Beyond these layers of the onion, which are presumably all amenable to change, there are two further layers that I’ve been brooding on. These are about the broader position of people with learning disabilities within our society which make institutions possible, and I don’t really know what I think about them and how pessimistic I should be on the basis of them.

The first of these layers is the argument put forward by the historian Andrew Scull and others that the rise in institutions for people with learning disabilities (among other groups) in Victorian England was the result of rapid industrialisation and urbanisation. These changes resulted in people with learning disabilities becoming more ‘obtrusive’ (another Goffman term), being less likely to be economically productive in industrial waged economies relying on particular skills (e.g. reading, writing, numeracy), and in being more noticeable as a ‘problem’ in densely populated urban environments. In our society, it doesn’t take much to be obtrusive – just try walking down a city street continuously smiling at people and you’ll see what I mean.
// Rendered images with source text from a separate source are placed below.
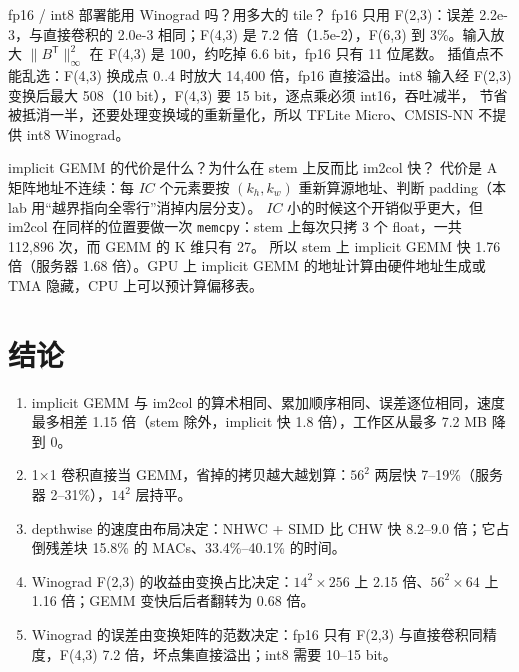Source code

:\documentclass[11pt,a4paper]{ctexart}
\begin{document}
\begin{iqbox}{fp16 / int8 部署能用 Winograd 吗？用多大的 tile？}
fp16 只用 F(2,3)：误差 2.2e-3，与直接卷积的 2.0e-3 相同；F(4,3) 是 7.2 倍（1.5e-2），F(6,3) 到 3\%。输入放大 $\|B^{\mathsf T}\|_\infty^2$ 在 F(4,3) 是 100，约吃掉 6.6 bit，fp16 只有 11 位尾数。
插值点不能乱选：F(4,3) 换成点 0..4 时放大 14,400 倍，fp16 直接溢出。int8 输入经 F(2,3) 变换后最大 508（10 bit），F(4,3) 要 15 bit，逐点乘必须 int16，吞吐减半，
节省被抵消一半，还要处理变换域的重新量化，所以 TFLite Micro、CMSIS-NN 不提供 int8 Winograd。
\end{iqbox}

\begin{iqbox}{implicit GEMM 的代价是什么？为什么在 stem 上反而比 im2col 快？}
代价是 A 矩阵地址不连续：每 $IC$ 个元素要按 $(k_h,k_w)$ 重新算源地址、判断 padding（本 lab 用“越界指向全零行”消掉内层分支）。
$IC$ 小的时候这个开销似乎更大，但 im2col 在同样的位置要做一次 \texttt{memcpy}：stem 上每次只拷 3 个 float，一共 112,896 次，而 GEMM 的 K 维只有 27。
所以 stem 上 implicit GEMM 快 1.76 倍（服务器 1.68 倍）。GPU 上 implicit GEMM 的地址计算由硬件地址生成或 TMA 隐藏，CPU 上可以预计算偏移表。
\end{iqbox}

\section{结论}\label{sec:conclusion}

\begin{findingbox}[：五条可以带走的结论]
\begin{enumerate}[label=(\arabic*)]
  \item implicit GEMM 与 im2col 的算术相同、累加顺序相同、误差逐位相同，速度最多相差 1.15 倍（stem 除外，implicit 快 1.8 倍），工作区从最多 7.2 MB 降到 0。
  \item 1×1 卷积直接当 GEMM，省掉的拷贝越大越划算：$56^2$ 两层快 7--19\%（服务器 2--31\%），$14^2$ 层持平。
  \item depthwise 的速度由布局决定：NHWC + SIMD 比 CHW 快 8.2--9.0 倍；它占倒残差块 15.8\% 的 MACs、33.4\%--40.1\% 的时间。
  \item Winograd F(2,3) 的收益由变换占比决定：$14^2\times256$ 上 2.15 倍、$56^2\times64$ 上 1.16 倍；GEMM 变快后后者翻转为 0.68 倍。
  \item Winograd 的误差由变换矩阵的范数决定：fp16 只有 F(2,3) 与直接卷积同精度，F(4,3) 7.2 倍，坏点集直接溢出；int8 需要 10--15 bit。
\end{enumerate}
\end{findingbox}
\end{document}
If the remaining institutions are a solution to this obtrusiveness, in terms of removing people from sight, then without changing the way that societies relate to people with learning disabilities the ecological niche currently occupied by institutions are likely to be filled by something similar.

The final layer relates to the work of Wolf Wolfensberger, who at times seemed close to a view that there is an almost collective unconscious view of societies that people with learning disabilities are, in @sarasiobhan’s words, ‘not fully human’. Is this true? If it’s true, can we change it?
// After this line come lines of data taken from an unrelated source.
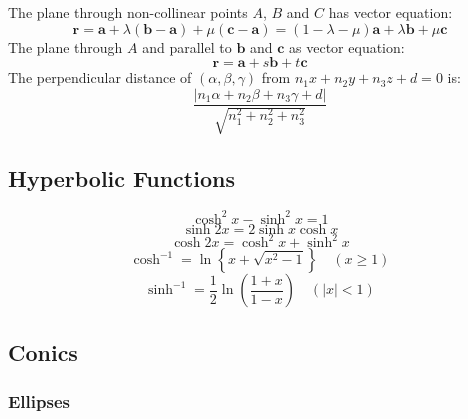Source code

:     The plane through non-collinear points $A$, $B$ and $C$ has vector equation:
    \begin{equation}
        \textbf{r}=\textbf{a}+\lambda(\textbf{b}-\textbf{a})+\mu(\textbf{c}-\textbf{a})=(1-\lambda-\mu)\textbf{a}+\lambda\textbf{b}+\mu\textbf{c}
    \end{equation}
    The plane through $A$ and parallel to $\textbf{b}$ and $\textbf{c}$ as vector equation:
    \begin{equation}
        \textbf{r}=\textbf{a}+s\textbf{b}+t\textbf{c}
    \end{equation}
    The perpendicular distance of $(\alpha,\beta,\gamma)$ from $n_1x+n_2y+n_3z+d=0$ is:
    \begin{equation}
        \frac{|n_1\alpha+n_2\beta+n_3\gamma+d|}{\sqrt{n_1^2+n_2^2+n_3^2}}
    \end{equation}

    \subsection{Hyperbolic Functions}
    \begin{equation}
        \cosh^2x-\sinh^2x=1
    \end{equation}
    \begin{equation}
        \sinh2x=2\sinh x\cosh x
    \end{equation}
    \begin{equation}
        \cosh2x=\cosh^2x+\sinh^2x
    \end{equation}
    \begin{equation}
        \cosh^{-1}=\ln\left\{x+\sqrt{x^2-1}\right\}\quad{(x\ge1)}
    \end{equation}
    \begin{equation}
        \sinh^{-1}=\frac{1}{2}\ln\left(\frac{1+x}{1-x}\right)\quad{(|x|<1)}
    \end{equation}

    \subsection{Conics}
    \subsubsection{Ellipses}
A common reaction to the one-year on Winterbourne View report seems to be disappointment and anger, but also a lack of surprise. I wonder if any other people feel like I do, a sense of complicity. There was a remarkable generation of people who felt it their mission to close institutions for people with learning disabilities, who are nearing retirement age now. Perhaps my generation wanted to feel that this mission was complete, and we looked the other way while going on to other missions and other issues. Yet this mission is far from complete. Maybe the ultimate measure of its success is what happens to these 3,250 people, yes, but also what happens to all the young people with learning disabilities coming through, so that no-one would think institutions (whatever their new labels) are ever the solution. Can we get there? I genuinely don’t know.